» **TASK GOAL**: If an entry below holds a picture, leave the picture out and print the rest exactly.

» **EXTRACTED DATA**:
-=-=-

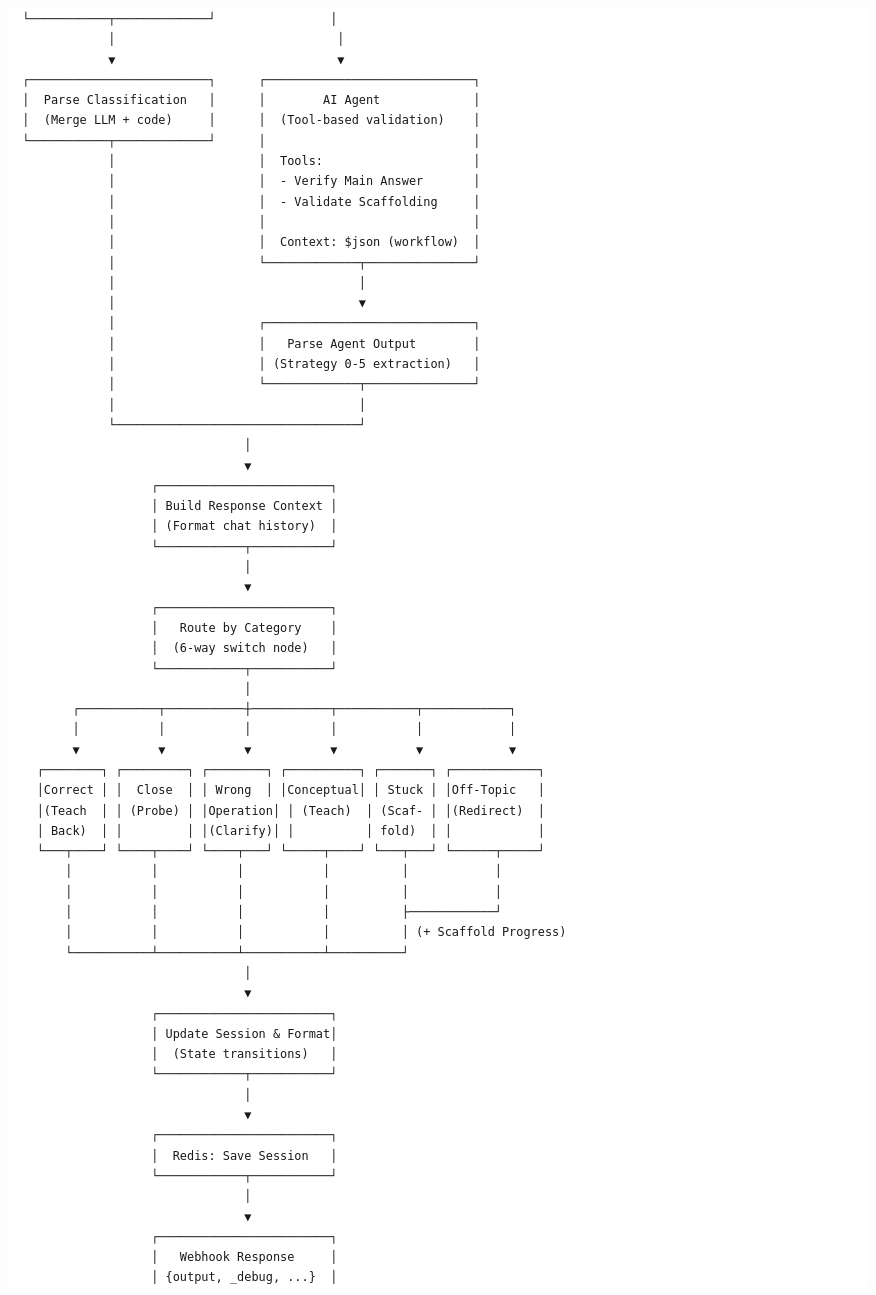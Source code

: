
 ```
  └───────────┬─────────────┘                │
              │                               │
              ▼                               ▼
  ┌─────────────────────────┐      ┌─────────────────────────────┐
  │  Parse Classification   │      │        AI Agent             │
  │  (Merge LLM + code)     │      │  (Tool-based validation)    │
  └───────────┬─────────────┘      │                             │
              │                    │  Tools:                     │
              │                    │  - Verify Main Answer       │
              │                    │  - Validate Scaffolding     │
              │                    │                             │
              │                    │  Context: $json (workflow)  │
              │                    └─────────────┬───────────────┘
              │                                  │
              │                                  ▼
              │                    ┌─────────────────────────────┐
              │                    │   Parse Agent Output        │
              │                    │ (Strategy 0-5 extraction)   │
              │                    └─────────────┬───────────────┘
              │                                  │
              └──────────────────────────────────┘
                                 │
                                 ▼
                    ┌────────────────────────┐
                    │ Build Response Context │
                    │ (Format chat history)  │
                    └────────────┬───────────┘
                                 │
                                 ▼
                    ┌────────────────────────┐
                    │   Route by Category    │
                    │  (6-way switch node)   │
                    └────────────┬───────────┘
                                 │
         ┌───────────┬───────────┼───────────┬───────────┬────────────┐
         │           │           │           │           │            │
         ▼           ▼           ▼           ▼           ▼            ▼
    ┌────────┐ ┌─────────┐ ┌────────┐ ┌──────────┐ ┌───────┐ ┌────────────┐
    │Correct │ │  Close  │ │ Wrong  │ │Conceptual│ │ Stuck │ │Off-Topic   │
    │(Teach  │ │ (Probe) │ │Operation│ │ (Teach)  │ (Scaf- │ │(Redirect)  │
    │ Back)  │ │         │ │(Clarify)│ │          │ fold)  │ │            │
    └───┬────┘ └────┬────┘ └────┬───┘ └─────┬────┘ └───┬───┘ └──────┬─────┘
        │           │           │           │          │            │
        │           │           │           │          │            │
        │           │           │           │          ├────────────┘
        │           │           │           │          │ (+ Scaffold Progress)
        └───────────┴───────────┴───────────┴──────────┘
                                 │
                                 ▼
                    ┌────────────────────────┐
                    │ Update Session & Format│
                    │  (State transitions)   │
                    └────────────┬───────────┘
                                 │
                                 ▼
                    ┌────────────────────────┐
                    │  Redis: Save Session   │
                    └────────────┬───────────┘
                                 │
                                 ▼
                    ┌────────────────────────┐
                    │   Webhook Response     │
                    │ {output, _debug, ...}  │
```
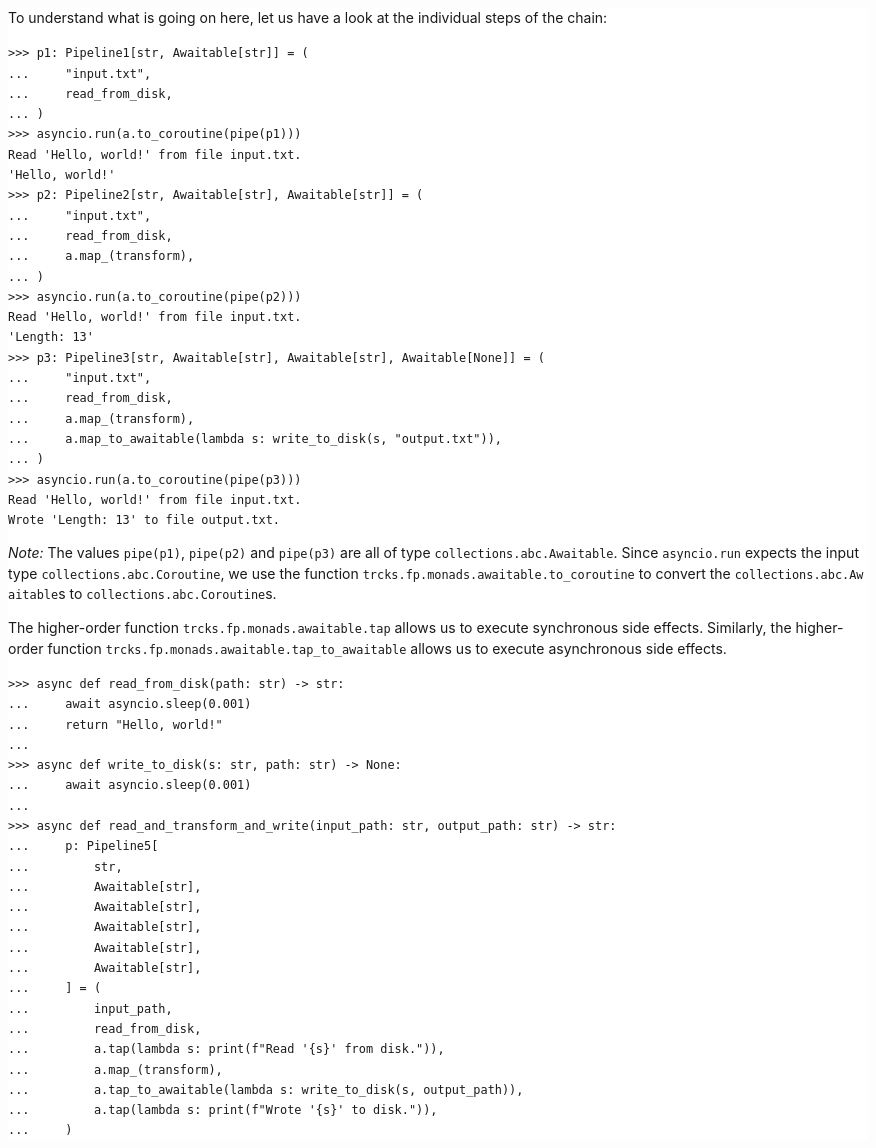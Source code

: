 To understand what is going on here,
let us have a look at the individual steps of the chain:

```pycon
>>> p1: Pipeline1[str, Awaitable[str]] = (
...     "input.txt",
...     read_from_disk,
... )
>>> asyncio.run(a.to_coroutine(pipe(p1)))
Read 'Hello, world!' from file input.txt.
'Hello, world!'
>>> p2: Pipeline2[str, Awaitable[str], Awaitable[str]] = (
...     "input.txt",
...     read_from_disk,
...     a.map_(transform),
... )
>>> asyncio.run(a.to_coroutine(pipe(p2)))
Read 'Hello, world!' from file input.txt.
'Length: 13'
>>> p3: Pipeline3[str, Awaitable[str], Awaitable[str], Awaitable[None]] = (
...     "input.txt",
...     read_from_disk,
...     a.map_(transform),
...     a.map_to_awaitable(lambda s: write_to_disk(s, "output.txt")),
... )
>>> asyncio.run(a.to_coroutine(pipe(p3)))
Read 'Hello, world!' from file input.txt.
Wrote 'Length: 13' to file output.txt.

```

*Note:* The values `pipe(p1)`, `pipe(p2)` and `pipe(p3)` are all of type `collections.abc.Awaitable`.
Since `asyncio.run` expects the input type `collections.abc.Coroutine`,
we use the function `trcks.fp.monads.awaitable.to_coroutine` to convert
the `collections.abc.Awaitable`s to `collections.abc.Coroutine`s.

The higher-order function `trcks.fp.monads.awaitable.tap`
allows us to execute synchronous side effects.
Similarly, the higher-order function `trcks.fp.monads.awaitable.tap_to_awaitable`
allows us to execute asynchronous side effects.

```pycon
>>> async def read_from_disk(path: str) -> str:
...     await asyncio.sleep(0.001)
...     return "Hello, world!"
...
>>> async def write_to_disk(s: str, path: str) -> None:
...     await asyncio.sleep(0.001)
...
>>> async def read_and_transform_and_write(input_path: str, output_path: str) -> str:
...     p: Pipeline5[
...         str,
...         Awaitable[str],
...         Awaitable[str],
...         Awaitable[str],
...         Awaitable[str],
...         Awaitable[str],
...     ] = (
...         input_path,
...         read_from_disk,
...         a.tap(lambda s: print(f"Read '{s}' from disk.")),
...         a.map_(transform),
...         a.tap_to_awaitable(lambda s: write_to_disk(s, output_path)),
...         a.tap(lambda s: print(f"Wrote '{s}' to disk.")),
...     )
```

-=-=-

» **SOLUTION FOR THIS EXERCISE**:
Source code

:
 ```
  └───────────┬─────────────┘                │
              │                               │
              ▼                               ▼
  ┌─────────────────────────┐      ┌─────────────────────────────┐
  │  Parse Classification   │      │        AI Agent             │
  │  (Merge LLM + code)     │      │  (Tool-based validation)    │
  └───────────┬─────────────┘      │                             │
              │                    │  Tools:                     │
              │                    │  - Verify Main Answer       │
              │                    │  - Validate Scaffolding     │
              │                    │                             │
              │                    │  Context: $json (workflow)  │
              │                    └─────────────┬───────────────┘
              │                                  │
              │                                  ▼
              │                    ┌─────────────────────────────┐
              │                    │   Parse Agent Output        │
              │                    │ (Strategy 0-5 extraction)   │
              │                    └─────────────┬───────────────┘
              │                                  │
              └──────────────────────────────────┘
                                 │
                                 ▼
                    ┌────────────────────────┐
                    │ Build Response Context │
                    │ (Format chat history)  │
                    └────────────┬───────────┘
                                 │
                                 ▼
                    ┌────────────────────────┐
                    │   Route by Category    │
                    │  (6-way switch node)   │
                    └────────────┬───────────┘
                                 │
         ┌───────────┬───────────┼───────────┬───────────┬────────────┐
         │           │           │           │           │            │
         ▼           ▼           ▼           ▼           ▼            ▼
    ┌────────┐ ┌─────────┐ ┌────────┐ ┌──────────┐ ┌───────┐ ┌────────────┐
    │Correct │ │  Close  │ │ Wrong  │ │Conceptual│ │ Stuck │ │Off-Topic   │
    │(Teach  │ │ (Probe) │ │Operation│ │ (Teach)  │ (Scaf- │ │(Redirect)  │
    │ Back)  │ │         │ │(Clarify)│ │          │ fold)  │ │            │
    └───┬────┘ └────┬────┘ └────┬───┘ └─────┬────┘ └───┬───┘ └──────┬─────┘
        │           │           │           │          │            │
        │           │           │           │          │            │
        │           │           │           │          ├────────────┘
        │           │           │           │          │ (+ Scaffold Progress)
        └───────────┴───────────┴───────────┴──────────┘
                                 │
                                 ▼
                    ┌────────────────────────┐
                    │ Update Session & Format│
                    │  (State transitions)   │
                    └────────────┬───────────┘
                                 │
                                 ▼
                    ┌────────────────────────┐
                    │  Redis: Save Session   │
                    └────────────┬───────────┘
                                 │
                                 ▼
                    ┌────────────────────────┐
                    │   Webhook Response     │
                    │ {output, _debug, ...}  │
```
Source code

: To understand what is going on here,
let us have a look at the individual steps of the chain:

```pycon
>>> p1: Pipeline1[str, Awaitable[str]] = (
...     "input.txt",
...     read_from_disk,
... )
>>> asyncio.run(a.to_coroutine(pipe(p1)))
Read 'Hello, world!' from file input.txt.
'Hello, world!'
>>> p2: Pipeline2[str, Awaitable[str], Awaitable[str]] = (
...     "input.txt",
...     read_from_disk,
...     a.map_(transform),
... )
>>> asyncio.run(a.to_coroutine(pipe(p2)))
Read 'Hello, world!' from file input.txt.
'Length: 13'
>>> p3: Pipeline3[str, Awaitable[str], Awaitable[str], Awaitable[None]] = (
...     "input.txt",
...     read_from_disk,
...     a.map_(transform),
...     a.map_to_awaitable(lambda s: write_to_disk(s, "output.txt")),
... )
>>> asyncio.run(a.to_coroutine(pipe(p3)))
Read 'Hello, world!' from file input.txt.
Wrote 'Length: 13' to file output.txt.

```

*Note:* The values `pipe(p1)`, `pipe(p2)` and `pipe(p3)` are all of type `collections.abc.Awaitable`.
Since `asyncio.run` expects the input type `collections.abc.Coroutine`,
we use the function `trcks.fp.monads.awaitable.to_coroutine` to convert
the `collections.abc.Awaitable`s to `collections.abc.Coroutine`s.

The higher-order function `trcks.fp.monads.awaitable.tap`
allows us to execute synchronous side effects.
Similarly, the higher-order function `trcks.fp.monads.awaitable.tap_to_awaitable`
allows us to execute asynchronous side effects.

```pycon
>>> async def read_from_disk(path: str) -> str:
...     await asyncio.sleep(0.001)
...     return "Hello, world!"
...
>>> async def write_to_disk(s: str, path: str) -> None:
...     await asyncio.sleep(0.001)
...
>>> async def read_and_transform_and_write(input_path: str, output_path: str) -> str:
...     p: Pipeline5[
...         str,
...         Awaitable[str],
...         Awaitable[str],
...         Awaitable[str],
...         Awaitable[str],
...         Awaitable[str],
...     ] = (
...         input_path,
...         read_from_disk,
...         a.tap(lambda s: print(f"Read '{s}' from disk.")),
...         a.map_(transform),
...         a.tap_to_awaitable(lambda s: write_to_disk(s, output_path)),
...         a.tap(lambda s: print(f"Wrote '{s}' to disk.")),
...     )
```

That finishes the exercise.